> Exercise details:
Needed from the data below: all lines that contain the word "times".

> Record set:
________________________

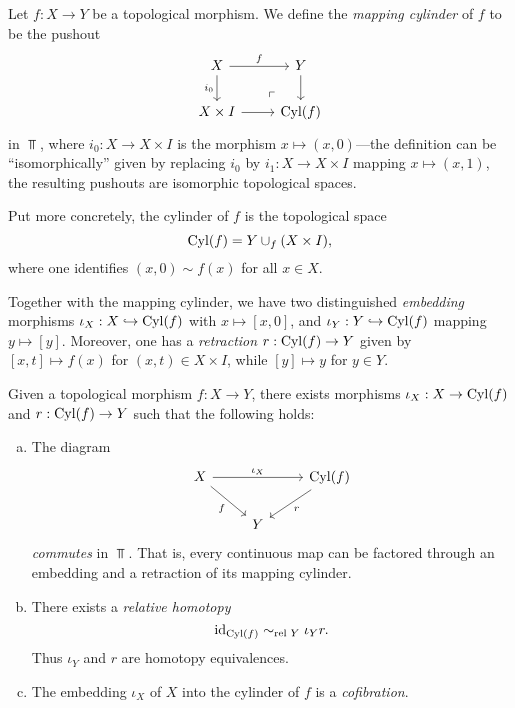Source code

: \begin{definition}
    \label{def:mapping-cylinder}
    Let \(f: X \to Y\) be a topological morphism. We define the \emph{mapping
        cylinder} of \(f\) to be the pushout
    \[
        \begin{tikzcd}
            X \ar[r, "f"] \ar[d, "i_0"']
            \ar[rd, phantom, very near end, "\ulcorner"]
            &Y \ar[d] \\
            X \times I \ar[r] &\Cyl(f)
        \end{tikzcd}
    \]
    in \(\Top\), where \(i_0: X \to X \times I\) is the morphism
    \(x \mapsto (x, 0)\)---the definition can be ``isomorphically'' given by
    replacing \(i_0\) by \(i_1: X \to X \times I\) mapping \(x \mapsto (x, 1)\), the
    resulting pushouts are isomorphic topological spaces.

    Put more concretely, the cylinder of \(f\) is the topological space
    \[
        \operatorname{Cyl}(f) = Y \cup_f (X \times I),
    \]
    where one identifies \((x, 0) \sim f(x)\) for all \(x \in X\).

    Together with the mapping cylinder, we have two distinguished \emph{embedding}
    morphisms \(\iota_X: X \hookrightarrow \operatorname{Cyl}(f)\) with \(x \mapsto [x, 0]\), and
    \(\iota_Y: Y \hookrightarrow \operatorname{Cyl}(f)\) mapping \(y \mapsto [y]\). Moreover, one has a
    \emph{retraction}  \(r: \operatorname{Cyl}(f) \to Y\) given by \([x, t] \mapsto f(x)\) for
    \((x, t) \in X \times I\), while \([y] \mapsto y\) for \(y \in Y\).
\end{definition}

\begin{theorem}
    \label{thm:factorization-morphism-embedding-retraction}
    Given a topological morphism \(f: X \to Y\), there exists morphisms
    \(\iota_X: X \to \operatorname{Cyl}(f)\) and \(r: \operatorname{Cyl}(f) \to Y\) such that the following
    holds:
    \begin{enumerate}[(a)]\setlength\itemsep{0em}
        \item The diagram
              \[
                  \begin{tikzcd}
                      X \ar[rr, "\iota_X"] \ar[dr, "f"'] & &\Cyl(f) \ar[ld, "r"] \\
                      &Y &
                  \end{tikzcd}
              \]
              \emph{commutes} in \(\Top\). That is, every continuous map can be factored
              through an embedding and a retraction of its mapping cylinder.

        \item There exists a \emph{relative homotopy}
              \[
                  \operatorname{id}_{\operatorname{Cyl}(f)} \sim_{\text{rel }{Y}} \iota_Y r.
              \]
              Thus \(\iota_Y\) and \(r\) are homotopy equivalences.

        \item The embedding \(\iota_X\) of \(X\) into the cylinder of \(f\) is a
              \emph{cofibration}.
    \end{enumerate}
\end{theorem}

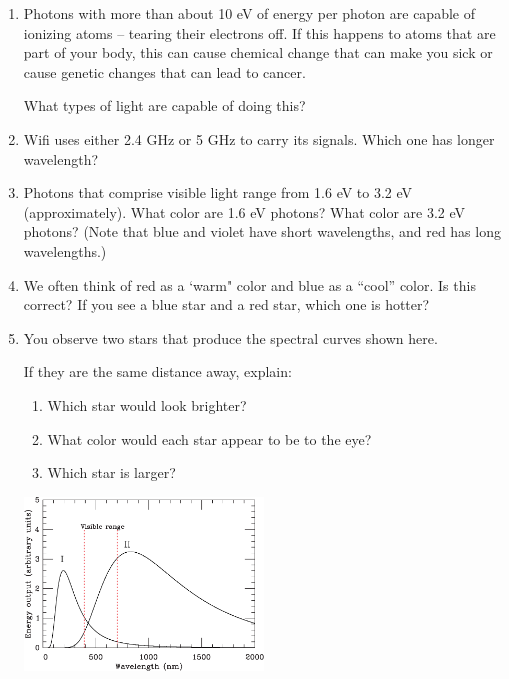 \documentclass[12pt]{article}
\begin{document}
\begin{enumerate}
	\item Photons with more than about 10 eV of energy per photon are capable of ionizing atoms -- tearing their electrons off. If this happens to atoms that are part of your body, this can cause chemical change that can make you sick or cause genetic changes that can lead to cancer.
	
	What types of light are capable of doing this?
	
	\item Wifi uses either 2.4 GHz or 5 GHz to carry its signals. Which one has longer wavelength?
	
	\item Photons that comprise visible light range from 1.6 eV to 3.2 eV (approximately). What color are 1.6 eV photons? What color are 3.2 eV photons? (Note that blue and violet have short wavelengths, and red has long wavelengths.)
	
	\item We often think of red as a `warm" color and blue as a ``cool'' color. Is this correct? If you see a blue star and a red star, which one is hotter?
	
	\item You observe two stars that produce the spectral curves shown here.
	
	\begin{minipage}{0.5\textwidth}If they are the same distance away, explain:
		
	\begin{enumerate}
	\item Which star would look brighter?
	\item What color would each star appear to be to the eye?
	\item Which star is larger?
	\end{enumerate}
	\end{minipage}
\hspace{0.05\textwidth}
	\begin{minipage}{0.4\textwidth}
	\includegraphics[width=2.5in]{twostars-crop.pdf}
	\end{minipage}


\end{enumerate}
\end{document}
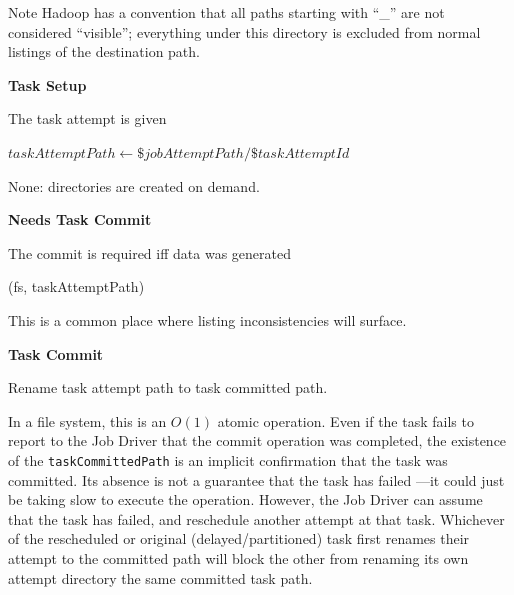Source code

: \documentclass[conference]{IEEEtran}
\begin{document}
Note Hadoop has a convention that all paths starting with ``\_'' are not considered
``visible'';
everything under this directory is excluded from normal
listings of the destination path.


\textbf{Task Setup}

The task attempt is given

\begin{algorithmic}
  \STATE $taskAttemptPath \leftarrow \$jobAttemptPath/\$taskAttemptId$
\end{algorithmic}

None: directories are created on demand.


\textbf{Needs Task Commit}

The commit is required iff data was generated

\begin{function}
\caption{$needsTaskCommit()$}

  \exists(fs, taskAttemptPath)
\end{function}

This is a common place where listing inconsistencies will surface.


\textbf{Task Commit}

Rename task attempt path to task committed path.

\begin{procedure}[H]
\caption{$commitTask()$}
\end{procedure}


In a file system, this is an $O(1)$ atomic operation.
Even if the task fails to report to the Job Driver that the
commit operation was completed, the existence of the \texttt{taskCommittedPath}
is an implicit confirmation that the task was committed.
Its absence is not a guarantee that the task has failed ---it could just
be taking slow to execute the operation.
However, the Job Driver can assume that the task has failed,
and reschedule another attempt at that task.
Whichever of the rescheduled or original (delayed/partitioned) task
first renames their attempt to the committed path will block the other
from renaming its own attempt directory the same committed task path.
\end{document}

________________________

> Task answer:
            X \times I \ar[r] &\Cyl(f)
    in \(\Top\), where \(i_0: X \to X \times I\) is the morphism
    replacing \(i_0\) by \(i_1: X \to X \times I\) mapping \(x \mapsto (x, 1)\), the
        \operatorname{Cyl}(f) = Y \cup_f (X \times I),
    \((x, t) \in X \times I\), while \([y] \mapsto y\) for \(y \in Y\).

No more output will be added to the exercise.